#### PROBLEM REQUIREMENTS
After locating the line with "- **個人與互動** 重於 流程與工具" in the data that follows, return it and every later line exactly, up to and including the line with "- ***產品人員與軟體開發者必須在專案全程中天天一起工作。***".

-------------------------

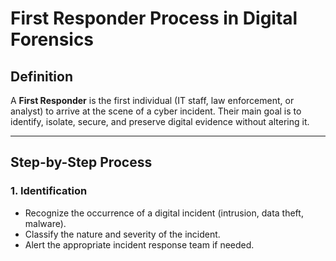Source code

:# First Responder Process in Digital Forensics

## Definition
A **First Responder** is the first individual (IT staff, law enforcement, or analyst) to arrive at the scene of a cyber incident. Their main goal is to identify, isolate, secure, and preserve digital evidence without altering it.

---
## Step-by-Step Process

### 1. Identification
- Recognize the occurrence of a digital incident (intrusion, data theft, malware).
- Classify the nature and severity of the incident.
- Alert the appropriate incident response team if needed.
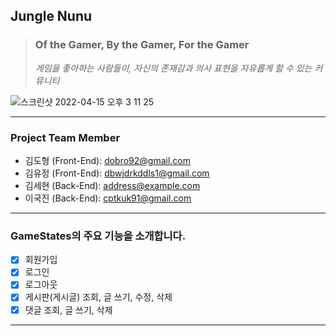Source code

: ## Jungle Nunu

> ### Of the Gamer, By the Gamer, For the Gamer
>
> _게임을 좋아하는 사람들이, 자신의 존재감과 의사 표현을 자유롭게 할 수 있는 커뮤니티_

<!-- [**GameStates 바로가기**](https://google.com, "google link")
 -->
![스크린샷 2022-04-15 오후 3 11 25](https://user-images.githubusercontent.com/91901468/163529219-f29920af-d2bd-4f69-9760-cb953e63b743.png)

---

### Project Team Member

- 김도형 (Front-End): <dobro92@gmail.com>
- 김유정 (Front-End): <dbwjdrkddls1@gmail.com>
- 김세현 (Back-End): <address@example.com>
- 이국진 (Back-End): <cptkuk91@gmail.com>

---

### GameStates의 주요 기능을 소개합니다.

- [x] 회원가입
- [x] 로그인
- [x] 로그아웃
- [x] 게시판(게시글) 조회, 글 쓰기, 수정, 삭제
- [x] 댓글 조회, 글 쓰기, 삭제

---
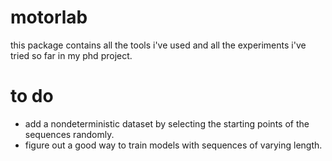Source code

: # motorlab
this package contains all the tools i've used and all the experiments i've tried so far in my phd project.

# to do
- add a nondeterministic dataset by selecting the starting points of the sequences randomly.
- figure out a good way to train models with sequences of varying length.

-------------------------

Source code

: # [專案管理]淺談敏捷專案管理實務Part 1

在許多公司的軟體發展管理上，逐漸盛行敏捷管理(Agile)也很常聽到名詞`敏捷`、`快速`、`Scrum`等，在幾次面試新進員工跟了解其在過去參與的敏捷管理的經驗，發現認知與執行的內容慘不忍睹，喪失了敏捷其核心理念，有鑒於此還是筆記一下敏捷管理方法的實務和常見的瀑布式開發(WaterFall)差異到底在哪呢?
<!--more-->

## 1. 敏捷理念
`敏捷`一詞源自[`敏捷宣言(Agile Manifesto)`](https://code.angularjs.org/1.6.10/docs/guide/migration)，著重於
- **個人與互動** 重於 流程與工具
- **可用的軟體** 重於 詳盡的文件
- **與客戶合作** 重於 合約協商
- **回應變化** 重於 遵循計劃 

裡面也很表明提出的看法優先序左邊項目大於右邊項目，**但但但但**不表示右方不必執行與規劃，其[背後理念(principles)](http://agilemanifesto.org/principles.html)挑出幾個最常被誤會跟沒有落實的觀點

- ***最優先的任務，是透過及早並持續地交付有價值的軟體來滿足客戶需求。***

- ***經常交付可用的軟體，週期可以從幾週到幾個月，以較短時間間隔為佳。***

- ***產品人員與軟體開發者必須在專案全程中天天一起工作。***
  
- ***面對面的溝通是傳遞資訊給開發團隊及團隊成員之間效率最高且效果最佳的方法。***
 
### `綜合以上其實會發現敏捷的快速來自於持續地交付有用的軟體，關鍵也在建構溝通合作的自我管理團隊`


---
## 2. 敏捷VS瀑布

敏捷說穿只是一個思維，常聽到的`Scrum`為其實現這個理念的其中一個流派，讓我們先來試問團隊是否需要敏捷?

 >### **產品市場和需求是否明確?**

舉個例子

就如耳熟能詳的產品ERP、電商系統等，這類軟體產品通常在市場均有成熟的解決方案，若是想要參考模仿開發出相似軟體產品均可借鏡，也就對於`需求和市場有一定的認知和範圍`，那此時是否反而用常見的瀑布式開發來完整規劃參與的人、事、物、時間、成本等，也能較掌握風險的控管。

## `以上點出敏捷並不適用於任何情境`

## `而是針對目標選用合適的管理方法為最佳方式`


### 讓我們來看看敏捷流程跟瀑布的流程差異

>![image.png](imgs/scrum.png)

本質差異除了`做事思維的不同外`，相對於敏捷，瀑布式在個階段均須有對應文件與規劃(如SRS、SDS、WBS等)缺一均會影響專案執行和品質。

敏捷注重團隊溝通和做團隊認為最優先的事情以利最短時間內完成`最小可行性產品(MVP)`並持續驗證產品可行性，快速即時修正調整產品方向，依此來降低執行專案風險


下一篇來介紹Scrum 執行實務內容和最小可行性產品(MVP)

-------------------------

#### TASK ANSWER
- **個人與互動** 重於 流程與工具
- **可用的軟體** 重於 詳盡的文件
- **與客戶合作** 重於 合約協商
- **回應變化** 重於 遵循計劃 

裡面也很表明提出的看法優先序左邊項目大於右邊項目，**但但但但**不表示右方不必執行與規劃，其[背後理念(principles)](http://agilemanifesto.org/principles.html)挑出幾個最常被誤會跟沒有落實的觀點

- ***最優先的任務，是透過及早並持續地交付有價值的軟體來滿足客戶需求。***

- ***經常交付可用的軟體，週期可以從幾週到幾個月，以較短時間間隔為佳。***

- ***產品人員與軟體開發者必須在專案全程中天天一起工作。***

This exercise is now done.